Member of the Chamber of Deputies
- In office 11 May 1924 – 10 March 1932

Personal details
- Born: Geoffroy Charles François Marie 11 February 1858 Sainte-Gemmes-d'Andigné, France
- Died: 10 March 1932 (aged 74) Angers, France
- Spouse: Hélène Chandon de Briailles ​ ​(after 1885)​

Military service
- Allegiance: France
- Unit: 28th Dragoon Regiment
- Battles/wars: World War I
- Awards: Croix de guerre 1914–1918, Médaille militaire

= Geoffroy d'Andigné =

French politician

Geoffroy Charles François Marie, Count d'Andigné (11 February 1858 - 10 March 1932) was a French politician. He served as mayor of Sainte-Gemmes-d'Andigné, and as a general councillor and deputy of Maine-et-Loire.

==Personal life==
Andigné was born on 11 February 1858 in Sainte-Gemmes-d'Andigné, Maine-et-Loire, a member of the Andigné family of French nobility. In 1885, he married Hélène Chandon de Briailles. Despite his advanced years, being 56 years old at the outbreak of World War I, he served in the army as a rider in the 28th Dragoon Regiment throughout.

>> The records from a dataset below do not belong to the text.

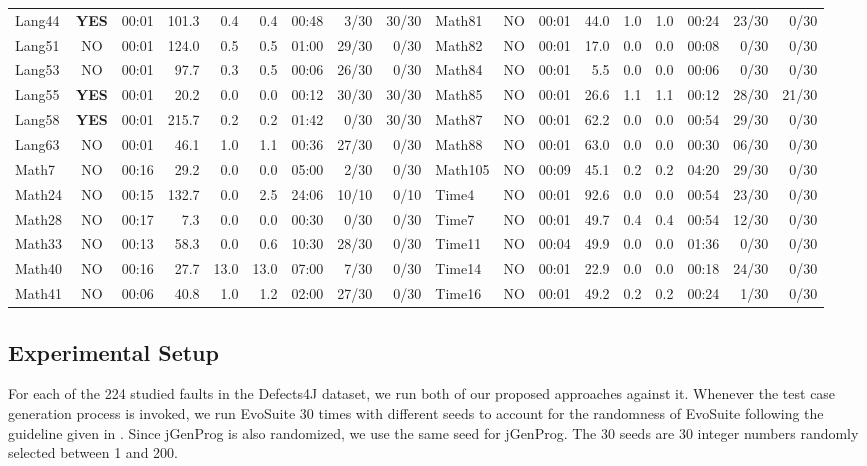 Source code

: \documentclass[]{sig-alternate}
\begin{document}
\begin{table*}[htbp]
\begin{tabular}{|l|c|c|r|r|r|c|r|r||l|c|c|r|r|r|c|r|r|}
Lang44 & \bf{YES} & 00:01 & 101.3 & 0.4 & 0.4 & 00:48 & 3/30 & 30/30 & Math81 & NO & 00:01 & 44.0 & 1.0 & 1.0 & 00:24 & 23/30 & 0/30 \\
Lang51 & NO & 00:01 & 124.0 & 0.5 & 0.5 & 01:00 & 29/30 & 0/30 & Math82 & NO & 00:01 & 17.0 & 0.0 & 0.0 & 00:08 & 0/30 & 0/30\\ 
Lang53 & NO & 00:01 & 97.7 & 0.3 & 0.5 & 00:06 & 26/30 & 0/30 & Math84 & NO & 00:01 & 5.5 & 0.0 & 0.0 & 00:06 & 0/30 & 0/30 \\
Lang55 & \bf{YES} & 00:01 & 20.2 & 0.0 & 0.0 & 00:12 & 30/30 & 30/30 & Math85 & NO & 00:01 & 26.6 & 1.1 & 1.1 & 00:12 & 28/30 & 21/30\\
Lang58 & \bf{YES} & 00:01 & 215.7 & 0.2 & 0.2 & 01:42 & 0/30 & 30/30 & Math87 & NO & 00:01 & 62.2 & 0.0 & 0.0 & 00:54 & 29/30 & 0/30\\
Lang63 & NO & 00:01 & 46.1 & 1.0 & 1.1 & 00:36 & 27/30 & 0/30 & Math88 & NO & 00:01 & 63.0 & 0.0 & 0.0 & 00:30 & 06/30 & 0/30\\
Math7 & NO & 00:16 & 29.2 & 0.0 & 0.0 & 05:00 & 2/30 & 0/30 & Math105 & NO & 00:09 & 45.1 & 0.2 & 0.2 & 04:20 & 29/30 & 0/30\\
Math24 & NO & 00:15 & 132.7 & 0.0 & 2.5 & 24:06 & 10/10 & 0/10 & Time4 & NO & 00:01 & 92.6 & 0.0 & 0.0 & 00:54 & 23/30 & 0/30\\
Math28 & NO & 00:17 & 7.3 & 0.0 & 0.0 & 00:30 & 0/30 & 0/30 & Time7 & NO & 00:01 & 49.7 & 0.4 & 0.4 & 00:54 & 12/30 & 0/30 \\
Math33 & NO & 00:13 & 58.3 & 0.0 & 0.6 & 10:30 & 28/30 & 0/30 & Time11 & NO & 00:04 & 49.9 & 0.0 & 0.0 & 01:36 & 0/30 & 0/30\\
Math40 & NO & 00:16 & 27.7 & 13.0 & 13.0 & 07:00 & 7/30 & 0/30 & Time14 & NO & 00:01 & 22.9 & 0.0 & 0.0 & 00:18 & 24/30 & 0/30\\
Math41 & NO & 00:06 & 40.8 & 1.0 & 1.2 & 02:00 & 27/30 & 0/30 & Time16 & NO & 00:01 & 49.2 & 0.2 & 0.2 & 00:24 & 1/30 & 0/30\\
    \hline
  \end{tabular}
\end{table*}



\subsection{Experimental Setup}

For each of the 224 studied faults in the Defects4J dataset, we run both of our proposed approaches against it. Whenever the test case generation process is invoked, we run EvoSuite 30 times with different seeds to account for the randomness of EvoSuite following the guideline given in \cite{Arcuri:2011:PGU:1985793.1985795}. Since jGenProg is also randomized, we use the same seed for jGenProg. The 30 seeds are 30 integer numbers randomly selected between 1 and 200. 
\end{document}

On his return he was awarded the Croix de guerre 1914–1918 and the Médaille militaire, in addition to being promoted as a non-commissioned officer. He died in Angers on 10 March 1932.

==Politics==
Andigné was first elected as a general councillor in 1908. He was re-elected in 1918, and became mayor of Sainte-Gemmes-d'Andigné in 1919. In 1924, he was elected to the Chamber of Deputies as a deputy for Maine-et-Loire; he was re-elected in 1928 and sat until his death in 1932. During his time in parliament he was a member of the agriculture committee.

==Equestrian==
In June 1900, Andigné competed in the equestrian mail coach event at the International Horse Show in Paris. The event was part of the Exposition Universelle, and later classified as part of the 1900 Summer Olympics.